Of the 16,771 visits by males with non-STI–related reasons for visiting the ED, 456 (2.7%) included CT/GC screening. Screening rates were higher among visits by Black males compared with non-Hispanic white males (3.5% vs 0.8%; aOR 3.1).
"There were low rates of CT/GC testing overall; however, visits by non-Hispanic Black adolescent males were more likely to include both testing and screening compared with non-Hispanic white males," the study authors wrote. "More research is needed to determine possible cause [sic] of this racial difference and to identify strategies to mitigate potential racial differences in CT/GC testing in the ED."
Racialized perceptions of Black teens
In a commentary in the same journal on the second study, Daniela Brissett, MD; Angela Ellison, MD; and Nadia Dowshen, MD, of Children's Hospital of Pittsburgh, said the findings highlight an urgent need to shift from regarding risk as an individual choice to understanding that it originates in structural conditions such as poverty, racial and gender discrimination, lack of access to confidential healthcare, and community disinvestment.

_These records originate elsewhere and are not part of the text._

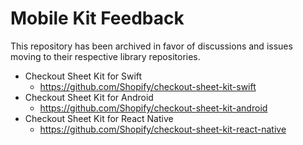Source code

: # Mobile Kit Feedback

This repository has been archived in favor of discussions and issues moving to their respective library repositories.

- Checkout Sheet Kit for Swift
  - https://github.com/Shopify/checkout-sheet-kit-swift
- Checkout Sheet Kit for Android
  - https://github.com/Shopify/checkout-sheet-kit-android
- Checkout Sheet Kit for React Native
  - https://github.com/Shopify/checkout-sheet-kit-react-native
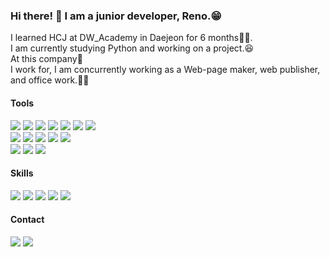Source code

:### Hi there! 👋 I am a junior developer, Reno.😁 
I learned HCJ at DW_Academy in Daejeon  for 6 months👨‍🏫.<br>
I am currently studying Python and working on a project.😆<br>
At this company🚌<br>
I work for, I am concurrently working as a Web-page maker, web publisher, and office work.👨‍💻




<h4>Tools</h4>

<img src="https://img.shields.io/badge/VS Code-3F0099?style=flat-square&logo=visualstudiocode&logoColor=white"/> <img src="https://img.shields.io/badge/NotePad++-ABF200?style=flat-square&logo=notepad-plus-plus&logoColor=white"/> <img src="https://img.shields.io/badge/mySQL-B2CCFF?style=flat-square&logo=mysql&logoColor=white"/> <img src="https://img.shields.io/badge/PHPMyadmin-FFBB00?style=flat-square&logo=phpmyadmin&logoColor=white"/> <img src="https://img.shields.io/badge/Linux-CC3D3D?style=flat-square&logo=Linux&logoColor=white"/> <img src="https://img.shields.io/badge/Ubuntu-FF0000?style=flat-square&logo=ubuntu&logoColor=white"/> <img src="https://img.shields.io/badge/sentOS-660058?style=flat-square&logo=centos&logoColor=white"/>   <br> <img src="https://img.shields.io/badge/Adobe CC-CC3D3D?style=flat-square&logo=adobe&logoColor=white"/> <img src="https://img.shields.io/badge/Photoshop-4374D9?style=flat-square&logo=adobe&logoColor=white"/> <img src="https://img.shields.io/badge/illustrator-F2CB61?style=flat-square&logo=adobe&logoColor=white"/> <img src="https://img.shields.io/badge/Premiere Pro-2A0066?style=flat-square&logo=adobe&logoColor=white"/> <img src="https://img.shields.io/badge/Davinchi Resolve-D9418C?style=flat-square&logo=blackmagicdesign&logoColor=white"/> <br> <img src="https://img.shields.io/badge/Powerpoint-980000?style=flat-square&logo=microsoft&logoColor=white"/> <img src="https://img.shields.io/badge/Excel-22741C?style=flat-square&logo=microsoft&logoColor=white"/> <img src="https://img.shields.io/badge/Word-002266?style=flat-square&logo=microsoft&logoColor=white"/>

<h4>Skills</h4>

<img src="https://img.shields.io/badge/html5-002266?style=flat-square&logo=html&logoColor=white"/> <img src="https://img.shields.io/badge/css3-980000?style=flat-square&logo=css&logoColor=white"/> <img src="https://img.shields.io/badge/JavaScript-CCA63D?style=flat-square&logo=javascript&logoColor=white"/>
<img src="https://img.shields.io/badge/PHP7-4374D9?style=flat-square&logo=php&logoColor=white"/> <img src="https://img.shields.io/badge/Python-BDBDBD?style=flat-square&logo=python&logoColor=white"/>

<h4>Contact</h4>

<a href="mailto:renovatio2104@naver.com"><img src="https://img.shields.io/badge/renovatio2104@naver.com-2F9D27?style=flat-square&logo=naver&logoColor=white"/></a>
<img src="https://img.shields.io/badge/Kakao-reno2104-FFE400?style=flat-square&logo=kakao&logoColor=black"/>


<!--
**reno2104/reno2104** is a ✨ _special_ ✨ repository because its `README.md` (this file) appears on your GitHub profile.

Here are some ideas to get you started:

- 🔭 I’m currently working on ...
- 🌱 I’m currently learning ...
- 👯 I’m looking to collaborate on ...
- 🤔 I’m looking for help with ...
- 💬 Ask me about ...
- 📫 How to reach me: ...
- 😄 Pronouns: ...
- ⚡ Fun fact: ...
-->
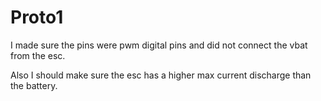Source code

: # Proto1

I made sure the pins were pwm digital pins and did not connect the vbat from the esc.

Also I should make sure the esc has a higher max current discharge than the battery.
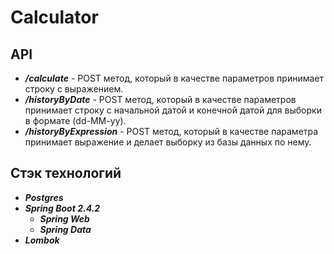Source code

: # Calculator

## API
* ***/calculate*** - POST метод, который в качестве параметров принимает строку с выражением. 
* ***/historyByDate*** - POST метод, который в качестве параметров принимает строку с начальной датой и конечной датой для выборки в формате (dd-MM-yy). 
* ***/historyByExpression*** - POST метод, который в качестве параметра принимает выражение и делает выборку из базы данных по нему.

## Стэк технологий
- ***Postgres*** 
- ***Spring Boot 2.4.2*** 
  - ***Spring Web***
  - ***Spring Data***
- ***Lombok***



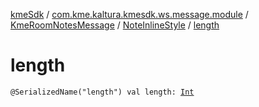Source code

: [kmeSdk](../../../index.md) / [com.kme.kaltura.kmesdk.ws.message.module](../../index.md) / [KmeRoomNotesMessage](../index.md) / [NoteInlineStyle](index.md) / [length](./length.md)

# length

`@SerializedName("length") val length: `[`Int`](https://kotlinlang.org/api/latest/jvm/stdlib/kotlin/-int/index.html)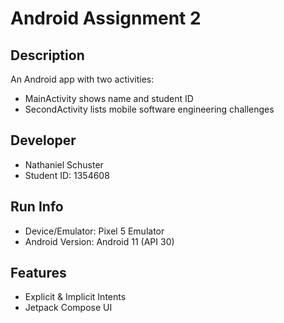 # Android Assignment 2

## Description
An Android app with two activities:
- MainActivity shows name and student ID
- SecondActivity lists mobile software engineering challenges

## Developer
- Nathaniel Schuster
- Student ID: 1354608

## Run Info
- Device/Emulator: Pixel 5 Emulator
- Android Version: Android 11 (API 30)

## Features
- Explicit & Implicit Intents
- Jetpack Compose UI
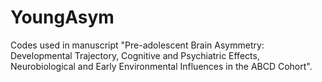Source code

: # YoungAsym
Codes used in manuscript "Pre-adolescent Brain Asymmetry: Developmental Trajectory, Cognitive and Psychiatric Effects, Neurobiological and Early Environmental Influences in the ABCD Cohort".
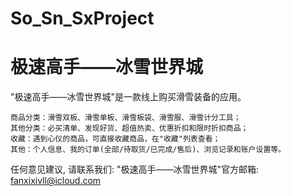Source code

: # So_Sn_SxProject
# 极速高手——冰雪世界城

  "极速高手——冰雪世界城"是一款线上购买滑雪装备的应用。

    商品分类：滑雪双板、滑雪单板、滑雪板袋、滑雪服、滑雪计分工具；
    其他分类：必买清单、发现好货、超值热卖、优惠折扣和限时折扣商品；
    收藏：遇到心仪的商品，可直接收藏商品，在"收藏"列表查看；
    其他：个人信息、我的订单(全部/待取货/已完成/售后)、浏览记录和账户设置等。

   任何意见建议, 请联系我们: 
   "极速高手——冰雪世界城"官方邮箱: fanxixivll@icloud.com
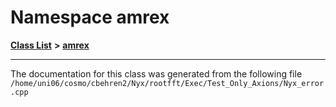 
# Namespace amrex


[**Class List**](annotated.md) **>** [**amrex**](namespaceamrex.md)





























------------------------------
The documentation for this class was generated from the following file `/home/uni06/cosmo/cbehren2/Nyx/rootfft/Exec/Test_Only_Axions/Nyx_error.cpp`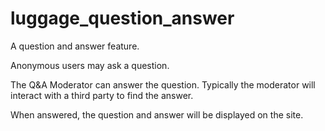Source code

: # luggage_question_answer
A question and answer feature.

Anonymous users may ask a question.

The Q&A Moderator can answer the question. Typically the moderator will interact with a third party to find the answer.

When answered, the question and answer will be displayed on the site.
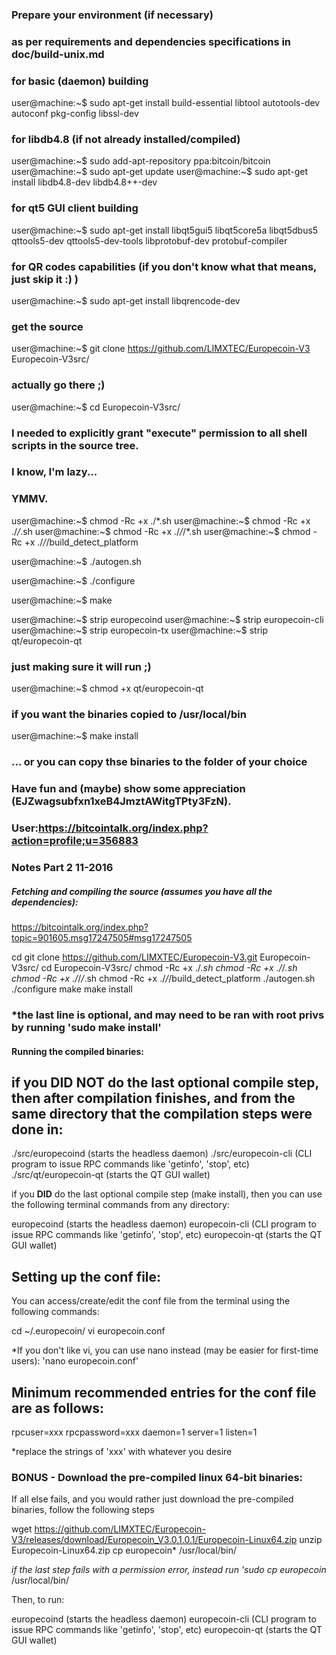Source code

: ### Prepare your environment (if necessary)
### as per requirements and dependencies specifications in doc/build-unix.md
### for basic (daemon) building 
user@machine:~$ sudo apt-get install build-essential libtool autotools-dev autoconf pkg-config libssl-dev
### for libdb4.8 (if not already installed/compiled)
user@machine:~$ sudo add-apt-repository ppa:bitcoin/bitcoin
user@machine:~$ sudo apt-get update
user@machine:~$ sudo apt-get install libdb4.8-dev libdb4.8++-dev
### for qt5 GUI client building
user@machine:~$ sudo apt-get install libqt5gui5 libqt5core5a libqt5dbus5 qttools5-dev qttools5-dev-tools libprotobuf-dev protobuf-compiler
### for QR codes capabilities (if you don't know what that means, just skip it :) )
user@machine:~$ sudo apt-get install libqrencode-dev

### get the source
user@machine:~$ git clone https://github.com/LIMXTEC/Europecoin-V3 Europecoin-V3src/
### actually go there ;)
user@machine:~$ cd Europecoin-V3src/

### I needed to explicitly grant "execute" permission to all shell scripts in the source tree. 
### I know, I'm lazy...
### YMMV.
user@machine:~$  chmod -Rc +x ./*.sh
user@machine:~$  chmod -Rc +x ./*/*.sh
user@machine:~$  chmod -Rc +x ./*/*/*.sh
user@machine:~$  chmod -Rc +x ./*/*/build_detect_platform

user@machine:~$ ./autogen.sh 

user@machine:~$ ./configure 

user@machine:~$ make

user@machine:~$ strip europecoind
user@machine:~$ strip europecoin-cli
user@machine:~$ strip europecoin-tx
user@machine:~$ strip qt/europecoin-qt
### just making sure it will run ;)
user@machine:~$ chmod +x qt/europecoin-qt

### if you want the binaries copied to /usr/local/bin
user@machine:~$ make install

### ... or you can copy thse binaries to the folder of your choice
### Have fun and (maybe) show some appreciation (EJZwagsubfxn1xeB4JmztAWitgTPty3FzN).
### User:https://bitcointalk.org/index.php?action=profile;u=356883


### Notes Part 2 11-2016

##### Fetching and compiling the source (assumes you have all the dependencies):
https://bitcointalk.org/index.php?topic=901605.msg17247505#msg17247505

cd
git clone https://github.com/LIMXTEC/Europecoin-V3.git Europecoin-V3src/
cd Europecoin-V3src/
chmod -Rc +x ./*.sh
chmod -Rc +x ./*/*.sh
chmod -Rc +x ./*/*/*.sh
chmod -Rc +x ./*/*/build_detect_platform
./autogen.sh
./configure
make
make install

### *the last line is optional, and may need to be ran with root privs by running 'sudo make install'

#### Running the compiled binaries:
## if you **DID NOT** do the last optional compile step, then after compilation finishes, and from the same directory that the compilation steps were done in:

./src/europecoind             (starts the headless daemon)
./src/europecoin-cli          (CLI program to issue RPC commands like 'getinfo', 'stop', etc)
./src/qt/europecoin-qt        (starts the QT GUI wallet)


if you **DID** do the last optional compile step (make install), then you can use the following terminal commands from any directory:

europecoind                   (starts the headless daemon)
europecoin-cli                (CLI program to issue RPC commands like 'getinfo', 'stop', etc)
europecoin-qt                 (starts the QT GUI wallet)



## Setting up the conf file:
You can access/create/edit the conf file from the terminal using the following commands:

cd ~/.europecoin/
vi europecoin.conf

*If you don't like vi, you can use nano instead (may be easier for first-time users): 'nano europecoin.conf'

## Minimum recommended entries for the conf file are as follows:

rpcuser=xxx
rpcpassword=xxx
daemon=1
server=1
listen=1

*replace the strings of 'xxx' with whatever you desire






### BONUS - Download the pre-compiled linux 64-bit binaries:
If all else fails, and you would rather just download the pre-compiled binaries, follow the following steps

wget https://github.com/LIMXTEC/Europecoin-V3/releases/download/Europecoin_V3.0.1.0.1/Europecoin-Linux64.zip
unzip Europecoin-Linux64.zip
cp europecoin* /usr/local/bin/

*if the last step fails with a permission error, instead run 'sudo cp europecoin* /usr/local/bin/

Then, to run:

europecoind                   (starts the headless daemon)
europecoin-cli                (CLI program to issue RPC commands like 'getinfo', 'stop', etc)
europecoin-qt                 (starts the QT GUI wallet)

This finding signals missed opportunities for early diagnosis, timely treatment, and prevention of ongoing transmission, not only for individual patients but also for adolescent public health more broadly.
"Racialized perceptions of Black adolescents as more sexually active reflect broader forms of adultification bias, in which Black youth are seen as older, less innocent, and more accountable for behaviors than their white counterparts," they wrote.
Brissett and her colleagues also noted that roughly 60% of symptomatic adolescents weren't tested.
"This finding signals missed opportunities for early diagnosis, timely treatment, and prevention of ongoing transmission, not only for individual patients but also for adolescent public health more broadly," they wrote. "Without universal, guideline-driven protocols, clinical decision-making may default to subjective assessments of perceived risk, shaped by both implicit bias and structural racism."